SECURITIES AND EXCHANGE COMMISSION

Washington, D.C. 20549

 

 

FORM 8-K

 

 

CURRENT REPORT

Pursuant to Section 13 or 15(d) of the

Securities Exchange Act of 1934

Date of Report (Date of earliest event reported): April 26, 2016

 

 

PACIFIC CONTINENTAL CORPORATION

(Exact name of registrant as specified in its charter)

 

 

 

Oregon   000-30106   93-1269184
(State of Incorporation)   (Commission File Number)   (IRS Employer Identification No.)

111 West 7th Avenue

Eugene, Oregon 97401

(Address of principal executive offices) (Zip Code)

Tel. (541) 686-8685

Registrant’s telephone number, including area code

 

 

Check the appropriate box below if the Form 8-K filing is intended to simultaneously satisfy the filing obligation of the registrant under any of the following provisions (see General Instruction A.2. below):

 

x Written communications pursuant to Rule 425 under the Securities Act (17 CFR 230.425)

 

¨ Soliciting material pursuant to Rule 14a-12 under the Exchange Act (17 CFR 240.14a-12)

 

¨ Pre-commencement communications pursuant to Rule 14d-2(b) under the Exchange Act (17 CFR 240.14d-2(b))

 

¨ Pre-commencement communications pursuant to Rule 13e-4(c) under the Exchange Act (17 CFR 240.13e-4(c))

 

 

 


Item 7.01. Regulation FD Disclosure

Pacific Continental Corporation, Eugene, Oregon (“PCBK”) expects to make a presentation concerning its announced acquisition of Foundation Bancorp, Inc. on April 27, 2016, at 10:00 a.m. PT. PCBK intends to make presentation materials available to investors and post the presentation under the “Investor Relations” tab on its website, which is located at www.therightbank.com. A copy of the investor presentation materials is furnished herewith as Exhibit 99.2 to this Form 8-K. The information in the presentation shall not be deemed to be “filed” for the purpose of Section 18 of the Securities Exchange Act of 1934, as amended (“Exchange Act”), or otherwise subject to the liability of that section, and shall not be incorporated by reference into any registration statement or other document filed under the Securities Act of 1933, as amended, or the Exchange Act, except as shall be expressly set forth by specific reference in such filing.

Item 8.01. Other Events

On April 26, 2016, PCBK and its subsidiary, Pacific Continental Bank (“PCB”), announced that it had entered into a definitive agreement to acquire Bellevue, Washington, based Foundation Bancorp, Inc., and its wholly-owned subsidiary, Foundation Bank. Pursuant to the agreement, Foundation Bancorp, Inc., will merge with and into PCBK, with PCBK as the surviving corporation (the “Merger”), upon the terms and subject to the conditions in the agreement. In connection with the Merger, each Foundation Bancorp, Inc. shareholder will have the right to elect to receive, for each share of Foundation Bancorp, Inc. common stock owned by such shareholder, without interest, either (i) 0.7911 shares of PCBK common stock, or (ii) $12.50 in cash, subject to the payment of cash in lieu of fractional shares and customary adjustment, election and allocation procedures, if necessary to assure that the aggregate cash consideration paid is approximately $19.3 million, subject to potential adjustment. The Foundation Bancorp preferred stock outstanding immediately prior to the effective time of the Merger will be converted into the right to receive the Merger consideration with respect to 1,500,000 shares of Foundation Bancorp, Inc., common stock, together with cumulative cash dividends payable to such holders. The boards of directors of each company have unanimously approved this transaction. Completion of the transaction is subject to customary closing conditions, including receipt of bank regulatory approvals and the approval of Foundation Bancorp, Inc.’s common and preferred shareholders. The transaction is expected to close by the end of the third quarter of 2016.

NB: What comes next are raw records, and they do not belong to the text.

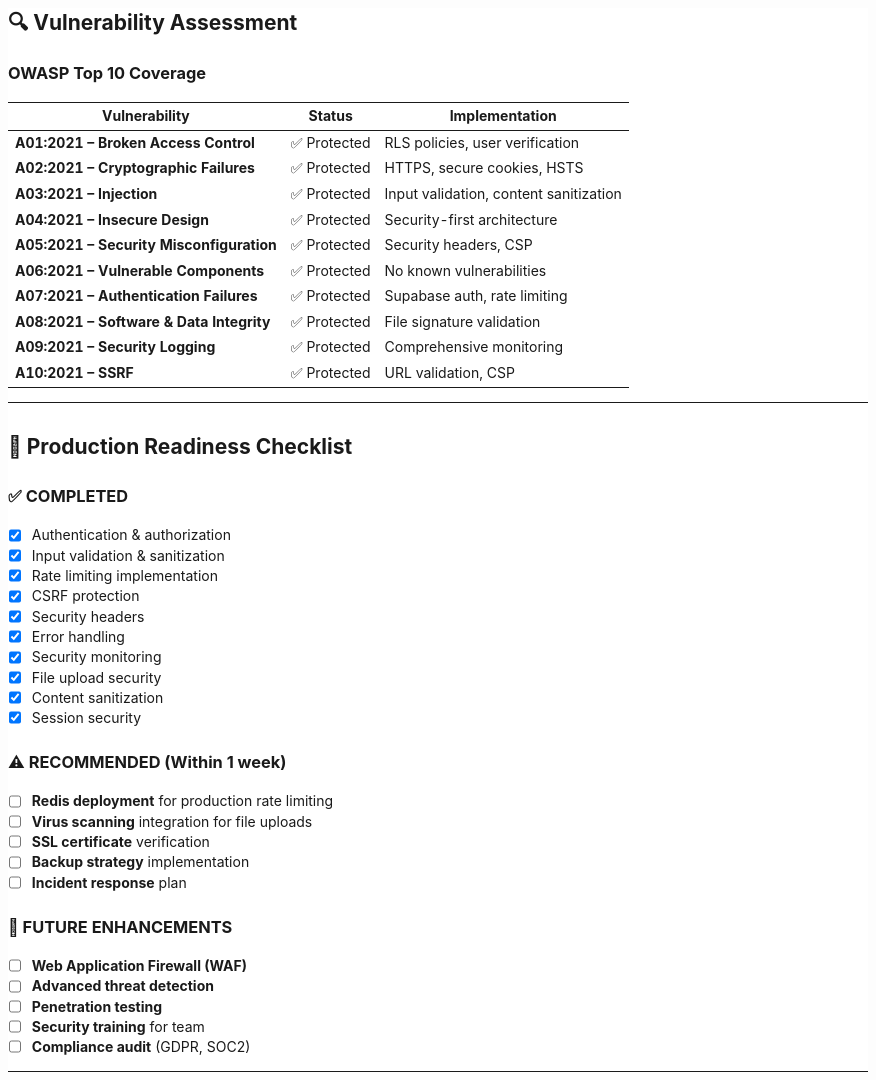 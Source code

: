 
## 🔍 Vulnerability Assessment

### OWASP Top 10 Coverage

| Vulnerability | Status | Implementation |
|---------------|--------|----------------|
| **A01:2021 – Broken Access Control** | ✅ Protected | RLS policies, user verification |
| **A02:2021 – Cryptographic Failures** | ✅ Protected | HTTPS, secure cookies, HSTS |
| **A03:2021 – Injection** | ✅ Protected | Input validation, content sanitization |
| **A04:2021 – Insecure Design** | ✅ Protected | Security-first architecture |
| **A05:2021 – Security Misconfiguration** | ✅ Protected | Security headers, CSP |
| **A06:2021 – Vulnerable Components** | ✅ Protected | No known vulnerabilities |
| **A07:2021 – Authentication Failures** | ✅ Protected | Supabase auth, rate limiting |
| **A08:2021 – Software & Data Integrity** | ✅ Protected | File signature validation |
| **A09:2021 – Security Logging** | ✅ Protected | Comprehensive monitoring |
| **A10:2021 – SSRF** | ✅ Protected | URL validation, CSP |

---

## 🎯 Production Readiness Checklist

### ✅ COMPLETED
- [x] Authentication & authorization
- [x] Input validation & sanitization
- [x] Rate limiting implementation
- [x] CSRF protection
- [x] Security headers
- [x] Error handling
- [x] Security monitoring
- [x] File upload security
- [x] Content sanitization
- [x] Session security

### ⚠️ RECOMMENDED (Within 1 week)
- [ ] **Redis deployment** for production rate limiting
- [ ] **Virus scanning** integration for file uploads
- [ ] **SSL certificate** verification
- [ ] **Backup strategy** implementation
- [ ] **Incident response** plan

### 🔮 FUTURE ENHANCEMENTS
- [ ] **Web Application Firewall (WAF)**
- [ ] **Advanced threat detection**
- [ ] **Penetration testing**
- [ ] **Security training** for team
- [ ] **Compliance audit** (GDPR, SOC2)

---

A copy of the April 26, 2016, press release announcement is furnished herewith as Exhibit 99.1 to this Form 8-K.

Additional Information

This communication is being made in respect of the proposed merger transaction involving Pacific Continental and Foundation Bancorp. This communication does not constitute an offer to sell or the solicitation of an offer to buy any securities.

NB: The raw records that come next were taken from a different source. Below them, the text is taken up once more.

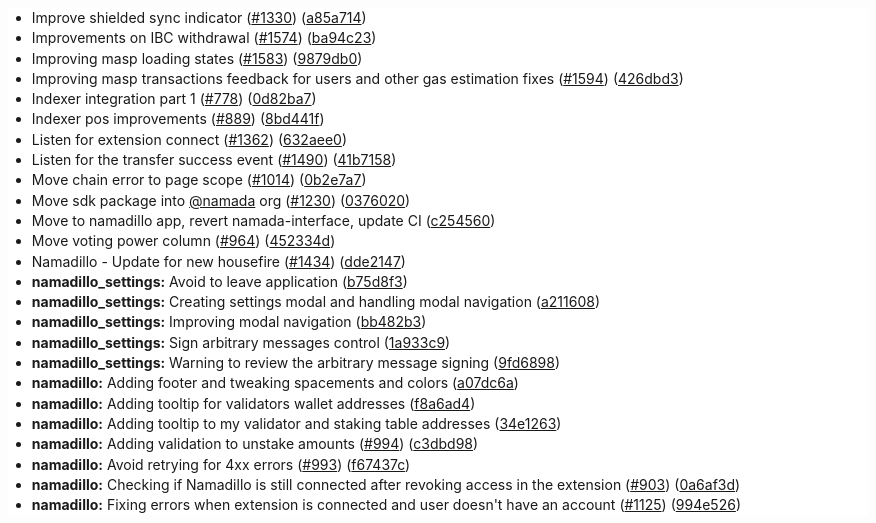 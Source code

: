 * Improve shielded sync indicator ([#1330](https://github.com/mrspir/namada-interface/issues/1330)) ([a85a714](https://github.com/mrspir/namada-interface/commit/a85a714680f9d594e96b51eeea280ae9ff0ef67c))
* Improvements on IBC withdrawal ([#1574](https://github.com/mrspir/namada-interface/issues/1574)) ([ba94c23](https://github.com/mrspir/namada-interface/commit/ba94c23aef5946e8e5110b5b46926dbc218244f1))
* Improving masp loading states ([#1583](https://github.com/mrspir/namada-interface/issues/1583)) ([9879db0](https://github.com/mrspir/namada-interface/commit/9879db0c5fcfa304d4e5421bcf2f312634a33d17))
* Improving masp transactions feedback for users and other gas estimation fixes ([#1594](https://github.com/mrspir/namada-interface/issues/1594)) ([426dbd3](https://github.com/mrspir/namada-interface/commit/426dbd364bafcfc8788fd76054104af8fb685f22))
* Indexer integration part 1 ([#778](https://github.com/mrspir/namada-interface/issues/778)) ([0d82ba7](https://github.com/mrspir/namada-interface/commit/0d82ba7ea53cd47870f0e3cca01aaa09780323c8))
* Indexer pos improvements ([#889](https://github.com/mrspir/namada-interface/issues/889)) ([8bd441f](https://github.com/mrspir/namada-interface/commit/8bd441fcf5207a499c36bd5c57b9dac8ce6805ca))
* Listen for extension connect ([#1362](https://github.com/mrspir/namada-interface/issues/1362)) ([632aee0](https://github.com/mrspir/namada-interface/commit/632aee0316f3db8d2c21b0204c2b47ee15ce0361))
* Listen for the transfer success event ([#1490](https://github.com/mrspir/namada-interface/issues/1490)) ([41b7158](https://github.com/mrspir/namada-interface/commit/41b7158e2e2c804234935e42bc9a07df1fb1c000))
* Move chain error to page scope ([#1014](https://github.com/mrspir/namada-interface/issues/1014)) ([0b2e7a7](https://github.com/mrspir/namada-interface/commit/0b2e7a7963f853d1f2a3ca5e0804aed79bed846c))
* Move sdk package into [@namada](https://github.com/namada) org ([#1230](https://github.com/mrspir/namada-interface/issues/1230)) ([0376020](https://github.com/mrspir/namada-interface/commit/0376020411a6b123376a39bce4240bb7468858ae))
* Move to namadillo app, revert namada-interface, update CI ([c254560](https://github.com/mrspir/namada-interface/commit/c254560844bd6798a0de74e27fdd8a5996bd944a))
* Move voting power column ([#964](https://github.com/mrspir/namada-interface/issues/964)) ([452334d](https://github.com/mrspir/namada-interface/commit/452334d6fac48f5319b8a8392df724e1b970b7df))
* Namadillo - Update for new housefire ([#1434](https://github.com/mrspir/namada-interface/issues/1434)) ([dde2147](https://github.com/mrspir/namada-interface/commit/dde2147db57dccf1d01238b7e1e05dc461a278e2))
* **namadillo_settings:** Avoid to leave application ([b75d8f3](https://github.com/mrspir/namada-interface/commit/b75d8f3d48a7c2b365110786d6388246a3e11547))
* **namadillo_settings:** Creating settings modal and handling modal navigation ([a211608](https://github.com/mrspir/namada-interface/commit/a2116081cad8ed020895f9f68e723e1a0b4218d8))
* **namadillo_settings:** Improving modal navigation ([bb482b3](https://github.com/mrspir/namada-interface/commit/bb482b3ff4309adb7a1f445c895918b7848efa83))
* **namadillo_settings:** Sign arbitrary messages control ([1a933c9](https://github.com/mrspir/namada-interface/commit/1a933c9469b535b5dc0a5538bb7e897948760a22))
* **namadillo_settings:** Warning to review the arbitrary message signing ([9fd6898](https://github.com/mrspir/namada-interface/commit/9fd6898f8617e3b0960e5c890cc528ceecd1af3d))
* **namadillo:** Adding footer and tweaking spacements and colors ([a07dc6a](https://github.com/mrspir/namada-interface/commit/a07dc6abe7c2982d92c9e5d9db5709b400d1c1a0))
* **namadillo:** Adding tooltip for validators wallet addresses ([f8a6ad4](https://github.com/mrspir/namada-interface/commit/f8a6ad498c65326fd4e06f4369c4c5d277e737c2))
* **namadillo:** Adding tooltip to my validator and staking table addresses ([34e1263](https://github.com/mrspir/namada-interface/commit/34e12633b6cd0fa0296e5b1deca51a7aadc5a1e7))
* **namadillo:** Adding validation to unstake amounts ([#994](https://github.com/mrspir/namada-interface/issues/994)) ([c3dbd98](https://github.com/mrspir/namada-interface/commit/c3dbd98460217e361908e70ba306acbc8a88dbd6))
* **namadillo:** Avoid retrying for 4xx errors ([#993](https://github.com/mrspir/namada-interface/issues/993)) ([f67437c](https://github.com/mrspir/namada-interface/commit/f67437c66c78941072092ec0f5eda49361c70479))
* **namadillo:** Checking if Namadillo is still connected after revoking access in the extension ([#903](https://github.com/mrspir/namada-interface/issues/903)) ([0a6af3d](https://github.com/mrspir/namada-interface/commit/0a6af3ddb183ecc60c565c424d55791ec0f1220f))
* **namadillo:** Fixing errors when extension is connected and user doesn't have an account ([#1125](https://github.com/mrspir/namada-interface/issues/1125)) ([994e526](https://github.com/mrspir/namada-interface/commit/994e52638d59a95a0f5fb07f62647d8faf757fdc)) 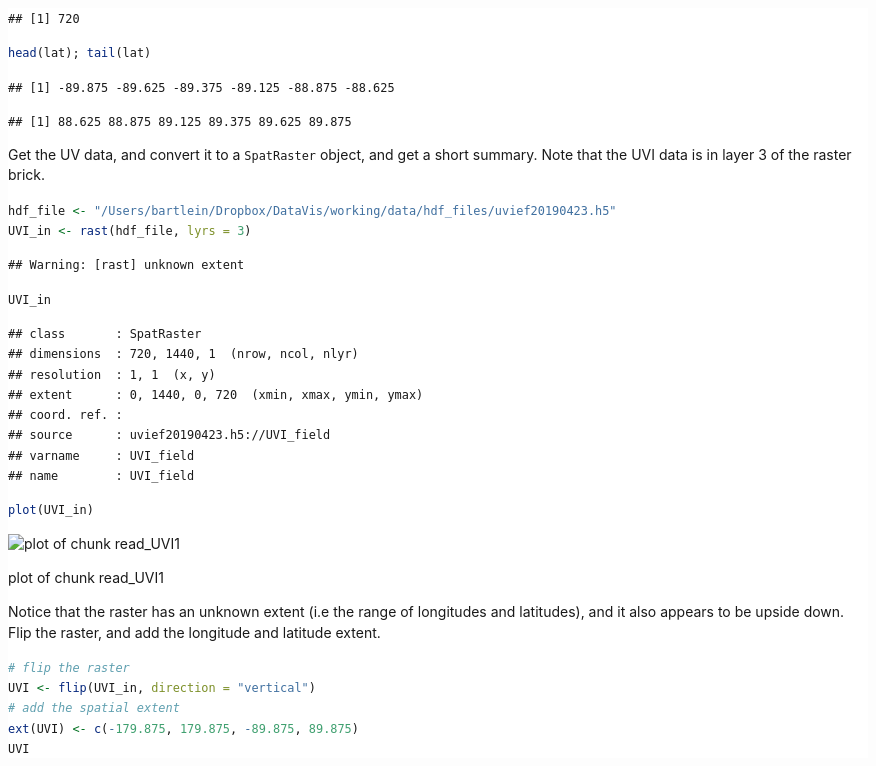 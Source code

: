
 ```
## [1] 720
```

```r
head(lat); tail(lat)
```

```
## [1] -89.875 -89.625 -89.375 -89.125 -88.875 -88.625
```

```
## [1] 88.625 88.875 89.125 89.375 89.625 89.875
```

Get the UV data, and convert it to a `SpatRaster` object, and get a short summary. Note that the UVI data is in layer 3 of the raster brick.


```r
hdf_file <- "/Users/bartlein/Dropbox/DataVis/working/data/hdf_files/uvief20190423.h5"
UVI_in <- rast(hdf_file, lyrs = 3)
```

```
## Warning: [rast] unknown extent
```

```r
UVI_in
```

```
## class       : SpatRaster 
## dimensions  : 720, 1440, 1  (nrow, ncol, nlyr)
## resolution  : 1, 1  (x, y)
## extent      : 0, 1440, 0, 720  (xmin, xmax, ymin, ymax)
## coord. ref. :  
## source      : uvief20190423.h5://UVI_field 
## varname     : UVI_field 
## name        : UVI_field
```

```r
plot(UVI_in)
```

<div class="figure">
<img src="figure/read_UVI1-1.png" alt="plot of chunk read_UVI1" width="75%" height="75%" />
<p class="caption">plot of chunk read_UVI1</p>
</div>

Notice that the raster has an unknown extent (i.e the range of longitudes and latitudes), and it also appears to be upside down. Flip the raster, and add the longitude and latitude extent.


```r
# flip the raster
UVI <- flip(UVI_in, direction = "vertical")
# add the spatial extent
ext(UVI) <- c(-179.875, 179.875, -89.875, 89.875)
UVI
```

In connection with the proposed merger transaction, Pacific Continental will file with the Securities and Exchange Commission a Registration Statement on Form S-4 that will include a Proxy Statement of Foundation Bancorp, Inc., and a Prospectus of Pacific Continental, as well as other relevant documents concerning the proposed transaction. Shareholders are urged to read the Registration Statement and the Proxy Statement/Prospectus regarding the proposed merger when it becomes available and any other relevant documents filed with the SEC, as well as any amendments or supplements to those documents, because they will contain important information. A free copy of the Proxy Statement/Prospectus, as well as other filings containing information about Pacific Continental and Foundation Bancorp, may be obtained at the SEC’s Internet site (http://www.sec.gov). You will also be able to obtain these documents, free of charge, from Pacific Continental at www.therightbank.com under the tab “Investor Relations” and then under the heading “Financials – SEC Filings”, or from Pacific Continental’s Investor Relations, by calling 541-686-8685.

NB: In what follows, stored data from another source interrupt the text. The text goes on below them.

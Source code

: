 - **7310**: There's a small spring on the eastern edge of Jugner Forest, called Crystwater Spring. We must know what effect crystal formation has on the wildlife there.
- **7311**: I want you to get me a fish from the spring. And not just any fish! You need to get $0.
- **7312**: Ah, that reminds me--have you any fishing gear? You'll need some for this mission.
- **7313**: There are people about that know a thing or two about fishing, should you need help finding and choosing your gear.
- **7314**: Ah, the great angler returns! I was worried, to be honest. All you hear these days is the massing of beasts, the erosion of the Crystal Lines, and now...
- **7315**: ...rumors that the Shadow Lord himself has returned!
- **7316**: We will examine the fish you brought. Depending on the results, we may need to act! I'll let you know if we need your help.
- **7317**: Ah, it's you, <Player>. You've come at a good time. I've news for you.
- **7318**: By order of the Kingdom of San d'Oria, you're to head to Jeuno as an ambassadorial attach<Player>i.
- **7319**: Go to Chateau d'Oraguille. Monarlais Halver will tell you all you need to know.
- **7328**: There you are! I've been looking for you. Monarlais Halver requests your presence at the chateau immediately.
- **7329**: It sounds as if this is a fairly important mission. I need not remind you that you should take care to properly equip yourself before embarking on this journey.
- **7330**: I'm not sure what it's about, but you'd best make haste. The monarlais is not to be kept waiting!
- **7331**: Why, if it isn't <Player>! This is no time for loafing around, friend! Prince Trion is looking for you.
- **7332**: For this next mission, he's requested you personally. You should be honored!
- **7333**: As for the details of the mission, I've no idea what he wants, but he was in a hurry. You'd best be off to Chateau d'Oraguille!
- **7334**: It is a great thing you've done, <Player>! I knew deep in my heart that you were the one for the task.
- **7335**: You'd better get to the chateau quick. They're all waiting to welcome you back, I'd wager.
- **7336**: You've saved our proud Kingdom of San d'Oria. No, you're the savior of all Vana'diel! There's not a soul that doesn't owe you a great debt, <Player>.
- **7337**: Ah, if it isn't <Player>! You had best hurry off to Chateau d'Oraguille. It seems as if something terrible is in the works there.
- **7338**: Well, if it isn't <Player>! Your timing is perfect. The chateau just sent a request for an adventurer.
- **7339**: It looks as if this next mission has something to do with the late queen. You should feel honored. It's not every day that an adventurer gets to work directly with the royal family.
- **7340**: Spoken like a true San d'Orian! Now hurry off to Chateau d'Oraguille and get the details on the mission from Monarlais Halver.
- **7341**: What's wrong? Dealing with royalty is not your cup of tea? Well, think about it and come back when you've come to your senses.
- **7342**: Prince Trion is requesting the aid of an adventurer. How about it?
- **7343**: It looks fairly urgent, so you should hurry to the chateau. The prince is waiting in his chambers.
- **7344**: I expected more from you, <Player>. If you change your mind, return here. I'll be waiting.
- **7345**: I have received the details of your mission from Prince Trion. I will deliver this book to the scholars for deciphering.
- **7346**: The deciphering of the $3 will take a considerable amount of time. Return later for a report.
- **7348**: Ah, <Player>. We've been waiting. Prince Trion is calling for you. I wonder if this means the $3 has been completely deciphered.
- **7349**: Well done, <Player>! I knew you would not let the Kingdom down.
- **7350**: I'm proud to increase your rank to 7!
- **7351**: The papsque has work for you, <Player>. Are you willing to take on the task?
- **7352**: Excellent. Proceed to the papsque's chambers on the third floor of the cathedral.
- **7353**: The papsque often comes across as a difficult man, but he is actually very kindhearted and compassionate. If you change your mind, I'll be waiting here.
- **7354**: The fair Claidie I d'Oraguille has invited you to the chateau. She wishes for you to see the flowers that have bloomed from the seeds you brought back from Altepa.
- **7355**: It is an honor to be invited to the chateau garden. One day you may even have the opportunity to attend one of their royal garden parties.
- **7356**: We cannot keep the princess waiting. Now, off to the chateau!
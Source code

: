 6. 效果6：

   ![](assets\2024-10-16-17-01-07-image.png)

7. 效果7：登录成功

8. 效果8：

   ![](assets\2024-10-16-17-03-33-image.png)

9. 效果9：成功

Pacific Continental and Foundation Bancorp and certain of their directors and executive officers may be deemed to be participants in the solicitation of proxies from the shareholders of Foundation Bancorp in connection with the proposed merger. Information about the directors and executive officers of Pacific Continental is set forth in the proxy statement for Pacific Continental’s 2016 annual meeting of shareholders, as filed with the SEC on Schedule 14A on March 15, 2016. Additional information regarding the interests of those participants and other persons who may be deemed participants in the transaction may be obtained by reading the Proxy Statement/Prospectus and other relevant documents regarding the proposed Merger filed with the SEC when they become available. Copies of these documents may be obtained free of charge from the sources described above.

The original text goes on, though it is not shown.